Auch die German Opens in Magdeburg fielen dieses Jahr dem Virus zum Opfer, wo wir andere Jahre jeweils erste Erfahrungen und Erkenntnisse gewonnen haben. Dieser wichtige Vorbereitungswettkampf fehlte uns dieses Jahr gänzlich.

Da das Event nicht vor Ort stattfand und der Austausch mit den anderen Teams usw. fehlte, war die Motivation der Studierenden nicht ganz auf dem sonstigen "Hoch". Aus all diesen Gründen sind wir eher mit niedrigen Erwartungen in den Cup eingestiegen.

Zu Gute kam uns zwar, dass nicht mehr das gesamte Spiel, sondern nur einzelne Challenges durchgeführt wurden. Eine Idee, welche übrigens auch die hftm (namentlich Stefan Brandenberger) ins OK einbrachte.

Dies auch um den Einstieg für neue Teams zu erleichtern. Als innovative First Implementer und Prototyper mit einfachen aber stabilen Lösungen sind wir ja in der hftm bekannt und hocheffizient.

Montag, 28. Juni - Bronze

Yeah, nun steht es schwarz auf weiss. Wir sind dritte mit 80 Punkten, hinter Grips 128 Pkt (TU Graz, Österreich) und dem Sieger Carologistics 691 Pkt (RWTH Aachen, Deutschland)  - eine Top-Platzierung für die DACH-Region!

Erstaunlich ist vor allem, dass wir nicht viel hinter den Österreichern sind. Als Betreuer kann ich sagen, dass die Studenten in wenigen Tagen mehr aus dem Boden gestampft und erreicht haben, als in den letzten 2 Monaten mit den wenigen Lektionen PoE (Projektorientiertes Engineering).

So war mit dem grossen Einsatz der letzten Woche mit ca. 80 Stunden (Mo-Sa) eine sehr steile Lernkurve möglich und auch die Sozial- und Methodenkompetenzen wurden in den Stresssituationen auf die Probe gestellt.

Nun geht es noch ums Fixen der letzten bekannten Fehler, dem lehrbuchmässigen Ausprogrammieren der im Eifer des Gefechtes eingebauten Workarounds, und schliesslich dem Dokumentieren, damit es die nächsten Studierenden wieder einfacher ;-) haben, den schwierigen Einstieg in diese Thematik zu finden.

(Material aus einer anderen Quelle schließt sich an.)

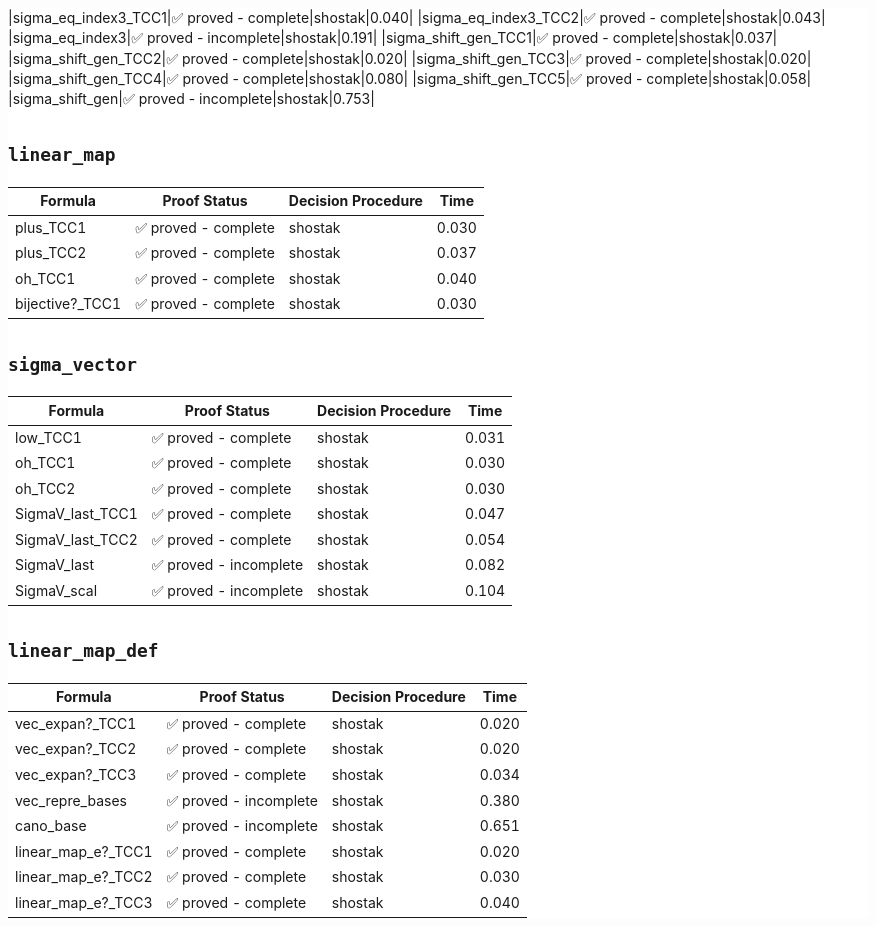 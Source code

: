 |sigma_eq_index3_TCC1|✅ proved - complete|shostak|0.040|
|sigma_eq_index3_TCC2|✅ proved - complete|shostak|0.043|
|sigma_eq_index3|✅ proved - incomplete|shostak|0.191|
|sigma_shift_gen_TCC1|✅ proved - complete|shostak|0.037|
|sigma_shift_gen_TCC2|✅ proved - complete|shostak|0.020|
|sigma_shift_gen_TCC3|✅ proved - complete|shostak|0.020|
|sigma_shift_gen_TCC4|✅ proved - complete|shostak|0.080|
|sigma_shift_gen_TCC5|✅ proved - complete|shostak|0.058|
|sigma_shift_gen|✅ proved - incomplete|shostak|0.753|

## `linear_map`

| Formula | Proof Status | Decision Procedure | Time |
| ---     | ---          | ---                | ---  |
|plus_TCC1|✅ proved - complete|shostak|0.030|
|plus_TCC2|✅ proved - complete|shostak|0.037|
|oh_TCC1|✅ proved - complete|shostak|0.040|
|bijective?_TCC1|✅ proved - complete|shostak|0.030|

## `sigma_vector`

| Formula | Proof Status | Decision Procedure | Time |
| ---     | ---          | ---                | ---  |
|low_TCC1|✅ proved - complete|shostak|0.031|
|oh_TCC1|✅ proved - complete|shostak|0.030|
|oh_TCC2|✅ proved - complete|shostak|0.030|
|SigmaV_last_TCC1|✅ proved - complete|shostak|0.047|
|SigmaV_last_TCC2|✅ proved - complete|shostak|0.054|
|SigmaV_last|✅ proved - incomplete|shostak|0.082|
|SigmaV_scal|✅ proved - incomplete|shostak|0.104|

## `linear_map_def`

| Formula | Proof Status | Decision Procedure | Time |
| ---     | ---          | ---                | ---  |
|vec_expan?_TCC1|✅ proved - complete|shostak|0.020|
|vec_expan?_TCC2|✅ proved - complete|shostak|0.020|
|vec_expan?_TCC3|✅ proved - complete|shostak|0.034|
|vec_repre_bases|✅ proved - incomplete|shostak|0.380|
|cano_base|✅ proved - incomplete|shostak|0.651|
|linear_map_e?_TCC1|✅ proved - complete|shostak|0.020|
|linear_map_e?_TCC2|✅ proved - complete|shostak|0.030|
|linear_map_e?_TCC3|✅ proved - complete|shostak|0.040| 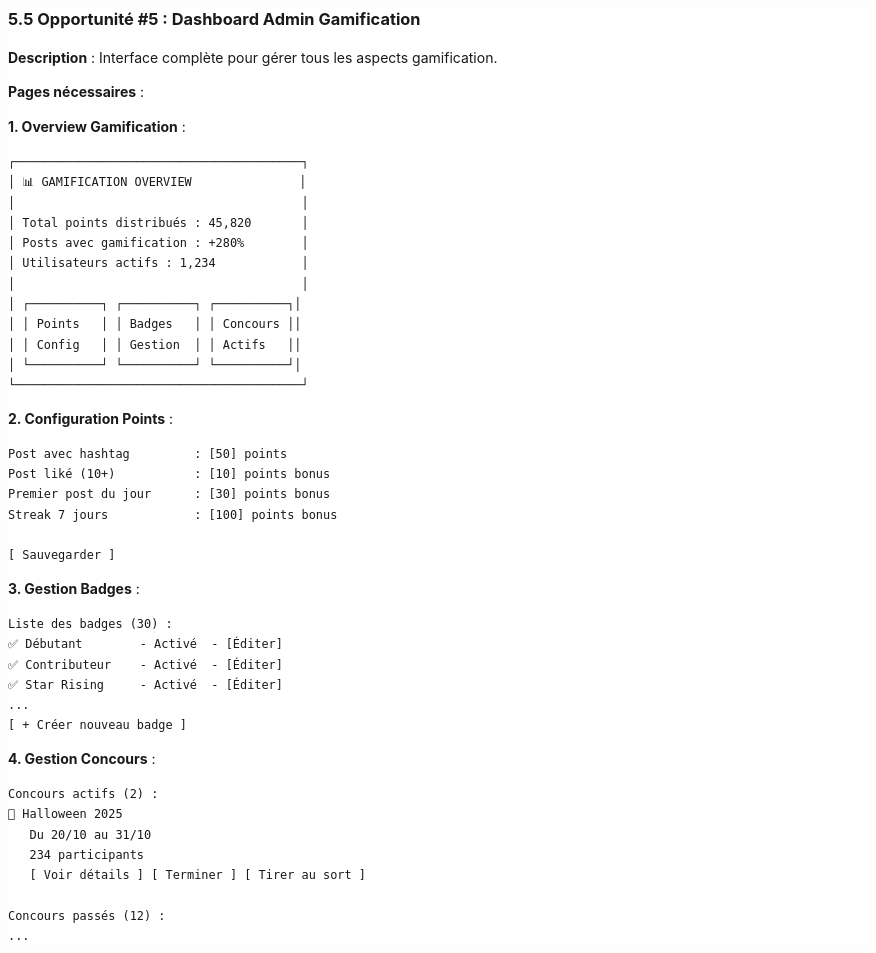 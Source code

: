 ### 5.5 Opportunité #5 : Dashboard Admin Gamification

**Description** :
Interface complète pour gérer tous les aspects gamification.

**Pages nécessaires** :

**1. Overview Gamification** :
```
┌────────────────────────────────────────┐
│ 📊 GAMIFICATION OVERVIEW               │
│                                        │
│ Total points distribués : 45,820       │
│ Posts avec gamification : +280%        │
│ Utilisateurs actifs : 1,234            │
│                                        │
│ ┌──────────┐ ┌──────────┐ ┌──────────┐│
│ │ Points   │ │ Badges   │ │ Concours ││
│ │ Config   │ │ Gestion  │ │ Actifs   ││
│ └──────────┘ └──────────┘ └──────────┘│
└────────────────────────────────────────┘
```

**2. Configuration Points** :
```
Post avec hashtag         : [50] points
Post liké (10+)           : [10] points bonus
Premier post du jour      : [30] points bonus
Streak 7 jours            : [100] points bonus

[ Sauvegarder ]
```

**3. Gestion Badges** :
```
Liste des badges (30) :
✅ Débutant        - Activé  - [Éditer]
✅ Contributeur    - Activé  - [Éditer]
✅ Star Rising     - Activé  - [Éditer]
...
[ + Créer nouveau badge ]
```

**4. Gestion Concours** :
```
Concours actifs (2) :
🎃 Halloween 2025
   Du 20/10 au 31/10
   234 participants
   [ Voir détails ] [ Terminer ] [ Tirer au sort ]

Concours passés (12) :
...
```
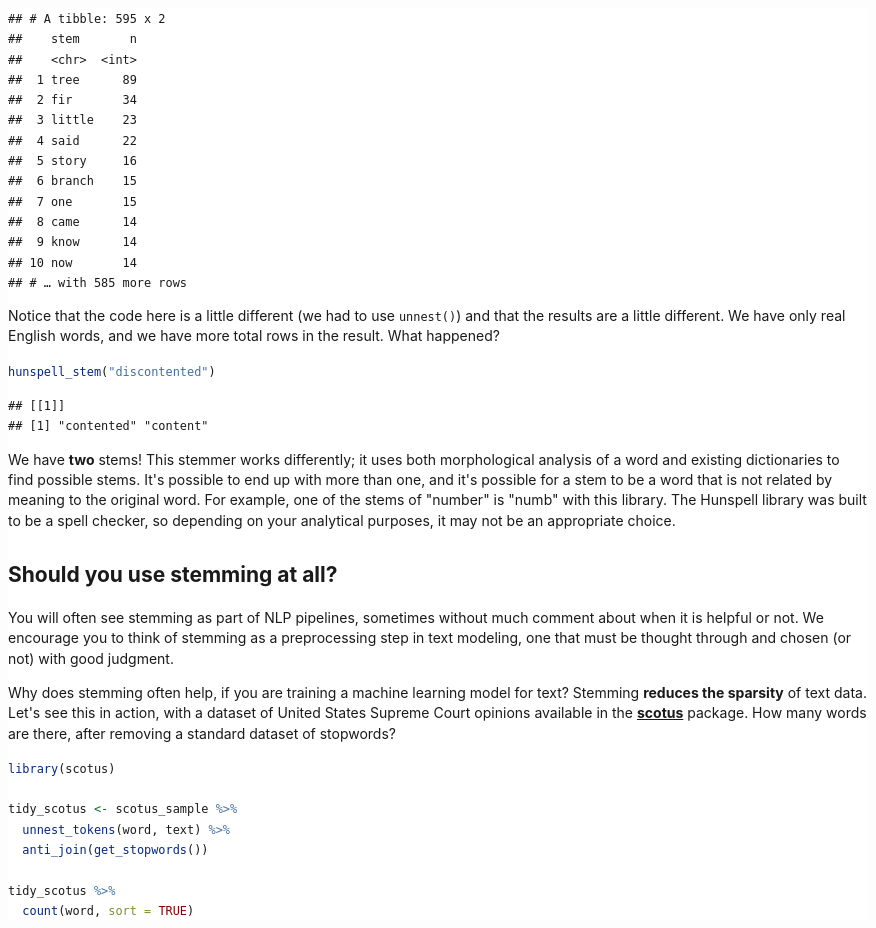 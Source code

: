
 ```
## # A tibble: 595 x 2
##    stem       n
##    <chr>  <int>
##  1 tree      89
##  2 fir       34
##  3 little    23
##  4 said      22
##  5 story     16
##  6 branch    15
##  7 one       15
##  8 came      14
##  9 know      14
## 10 now       14
## # … with 585 more rows
```

Notice that the code here is a little different (we had to use `unnest()`) and that the results are a little different. We have only real English words, and we have more total rows in the result. What happened?


```r
hunspell_stem("discontented")
```

```
## [[1]]
## [1] "contented" "content"
```

We have **two** stems! This stemmer works differently; it uses both morphological analysis of a word and existing dictionaries to find possible stems. It's possible to end up with more than one, and it's possible for a stem to be a word that is not related by meaning to the original word. For example, one of the stems of "number" is "numb" with this library. The Hunspell library was built to be a spell checker, so depending on your analytical purposes, it may not be an appropriate choice.

## Should you use stemming at all?

You will often see stemming as part of NLP pipelines, sometimes without much comment about when it is helpful or not. We encourage you to think of stemming as a preprocessing step in text modeling, one that must be thought through and chosen (or not) with good judgment.

Why does stemming often help, if you are training a machine learning model for text? Stemming **reduces the sparsity** of text data. Let's see this in action, with a dataset of United States Supreme Court opinions available in the [**scotus**](https://github.com/EmilHvitfeldt/scotus) package. How many words are there, after removing a standard dataset of stopwords?


```r
library(scotus)

tidy_scotus <- scotus_sample %>%
  unnest_tokens(word, text) %>%
  anti_join(get_stopwords())

tidy_scotus %>%
  count(word, sort = TRUE)
```

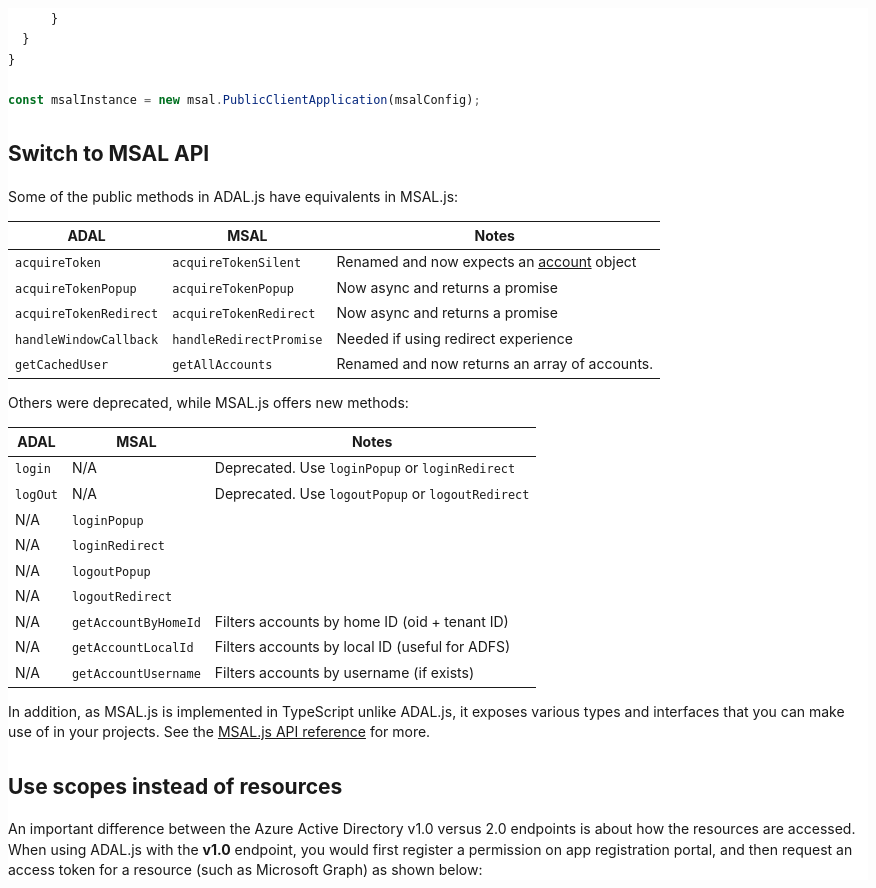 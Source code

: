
 ```javascript
      }
  }
}

const msalInstance = new msal.PublicClientApplication(msalConfig);
```

## Switch to MSAL API

Some of the public methods in ADAL.js have equivalents in MSAL.js:

| ADAL                                | MSAL                              | Notes                                        |
|-------------------------------------|-----------------------------------|----------------------------------------------|
| `acquireToken`                      | `acquireTokenSilent`              | Renamed and now expects an [account](https://azuread.github.io/microsoft-authentication-library-for-js/ref/modules/_azure_msal_common.html#accountinfo) object |
| `acquireTokenPopup`                 | `acquireTokenPopup`               | Now async and returns a promise              |
| `acquireTokenRedirect`              | `acquireTokenRedirect`            | Now async and returns a promise              |
| `handleWindowCallback`              | `handleRedirectPromise`           | Needed if using redirect experience          |
| `getCachedUser`                     | `getAllAccounts`                  | Renamed and now returns an array of accounts.|

Others were deprecated, while MSAL.js offers new methods:

| ADAL                              | MSAL                            | Notes                                            |
|-----------------------------------|---------------------------------|--------------------------------------------------|
| `login`                           | N/A                             | Deprecated. Use `loginPopup` or `loginRedirect`  |
| `logOut`                          | N/A                             | Deprecated. Use `logoutPopup` or `logoutRedirect`|
| N/A                               | `loginPopup`                    |                                                  |
| N/A                               | `loginRedirect`                 |                                                  |
| N/A                               | `logoutPopup`                   |                                                  |
| N/A                               | `logoutRedirect`                |                                                  |
| N/A                               | `getAccountByHomeId`            | Filters accounts by home ID (oid + tenant ID)    |
| N/A                               | `getAccountLocalId`             | Filters accounts by local ID (useful for ADFS)   |
| N/A                               | `getAccountUsername`            | Filters accounts by username (if exists)         |

In addition, as MSAL.js is implemented in TypeScript unlike ADAL.js, it exposes various types and interfaces that you can make use of in your projects. See the [MSAL.js API reference](https://azuread.github.io/microsoft-authentication-library-for-js/ref/) for more.

## Use scopes instead of resources

An important difference between the Azure Active Directory v1.0 versus 2.0 endpoints is about how the resources are accessed. When using ADAL.js with the **v1.0** endpoint, you would first register a permission on app registration portal, and then request an access token for a resource (such as Microsoft Graph) as shown below:
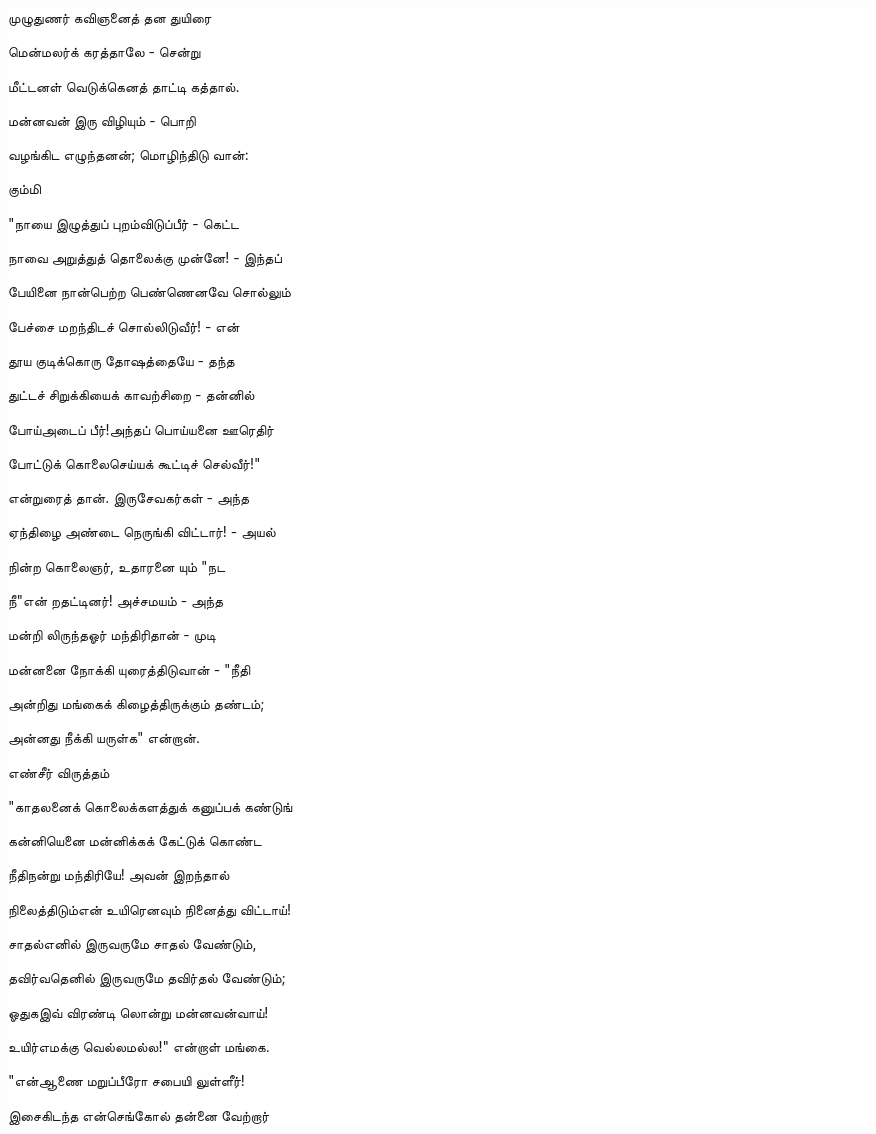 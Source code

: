 முழுதுணர் கவிஞனைத் தன துயிரை  

மென்மலர்க் கரத்தாலே - சென்று  

மீட்டனள் வெடுக்கெனத் தாட்டி கத்தால்.  

மன்னவன் இரு விழியும் - பொறி  

வழங்கிட எழுந்தனன்; மொழிந்திடு வான்:  

கும்மி  

"நாயை இழுத்துப் புறம்விடுப்பீர் - கெட்ட  

நாவை அறுத்துத் தொலைக்கு முன்னே! - இந்தப்  

பேயினை நான்பெற்ற பெண்ணெனவே சொல்லும்  

பேச்சை மறந்திடச் சொல்லிடுவீர்! - என்  

தூய குடிக்கொரு தோஷத்தையே - தந்த  

துட்டச் சிறுக்கியைக் காவற்சிறை - தன்னில்  

போய்அடைப் பீர்!அந்தப் பொய்யனை ஊரெதிர்  

போட்டுக் கொலைசெய்யக் கூட்டிச் செல்வீர்!"  

என்றுரைத் தான். இருசேவகர்கள் - அந்த  

ஏந்திழை அண்டை நெருங்கி விட்டார்! - அயல்  

நின்ற கொலைஞர், உதாரனை யும் "நட  

நீ"என் றதட்டினர்! அச்சமயம் - அந்த  

மன்றி லிருந்தஓர் மந்திரிதான் - முடி  

மன்னனை நோக்கி யுரைத்திடுவான் - "நீதி  

அன்றிது மங்கைக் கிழைத்திருக்கும் தண்டம்;  

அன்னது நீக்கி யருள்க" என்றான்.  

எண்சீர் விருத்தம்  

"காதலனைக் கொலைக்களத்துக் கனுப்பக் கண்டுங்  

கன்னியெனை மன்னிக்கக் கேட்டுக் கொண்ட  

நீதிநன்று மந்திரியே! அவன் இறந்தால்  

நிலைத்திடும்என் உயிரெனவும் நினைத்து விட்டாய்!  

சாதல்எனில் இருவருமே சாதல் வேண்டும்,  

தவிர்வதெனில் இருவருமே தவிர்தல் வேண்டும்;  

ஓதுகஇவ் விரண்டி லொன்று மன்னவன்வாய்!  

உயிர்எமக்கு வெல்லமல்ல!" என்றாள் மங்கை.  

"என்ஆணை மறுப்பீரோ சபையி லுள்ளீர்!  

இசைகிடந்த என்செங்கோல் தன்னை வேற்றார்  
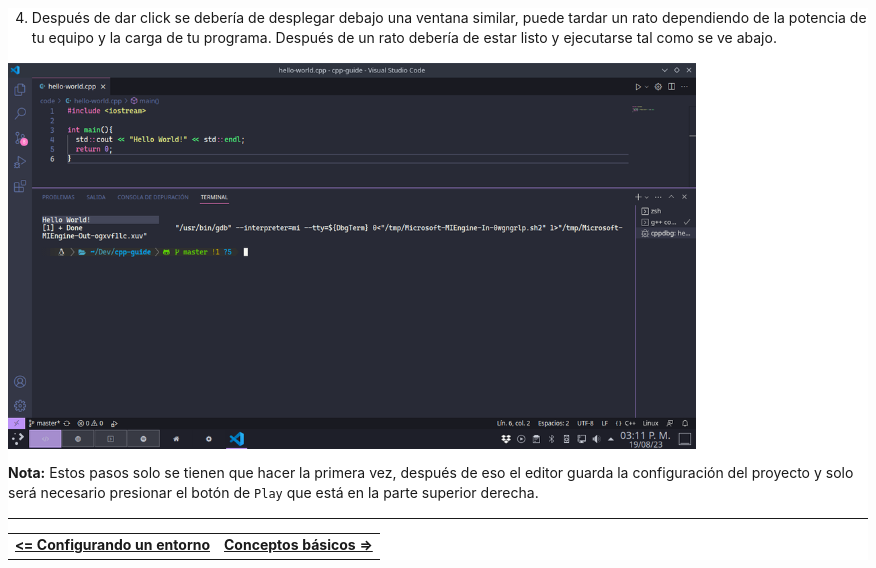 4. Después de dar click se debería de desplegar debajo una ventana similar, puede tardar un rato dependiendo de la potencia de tu equipo y la carga de tu programa. Después de un rato debería de estar listo y ejecutarse tal como se ve abajo.

<img align="center" width="80%" src="../../sources/vscode-usage-04.png"><br>

**Nota:** Estos pasos solo se tienen que hacer la primera vez, después de eso el editor guarda la configuración del proyecto y solo será necesario presionar el botón de `Play` que está en la parte superior derecha.



<hr><div align="center"><table><tr>
  <td><b><a href="./README.md"><=  Configurando un entorno  </a></b></td>
  <td><b><a href="../definitions/README.md#conceptos-básicos-📖">  Conceptos básicos  =></a></b></td>
</tr></table></div>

Ich bin stolz auf unser Team und freue mich nun auf den Finish und die Schlusspräsentation. Ein grosses Merci an alle Beteiligten, denn einmal mehr konnten hftm-Studierende beweisen, dass durch unsere praxisorientierte Ausbildung das Eintauchen in eine eher nicht alltägliche Problemstellung rasch möglich ist und bewältigt werden kann.

 

Das Tagebuch wurde von Alain Rohr, Dozent Systemtechnik erstellt.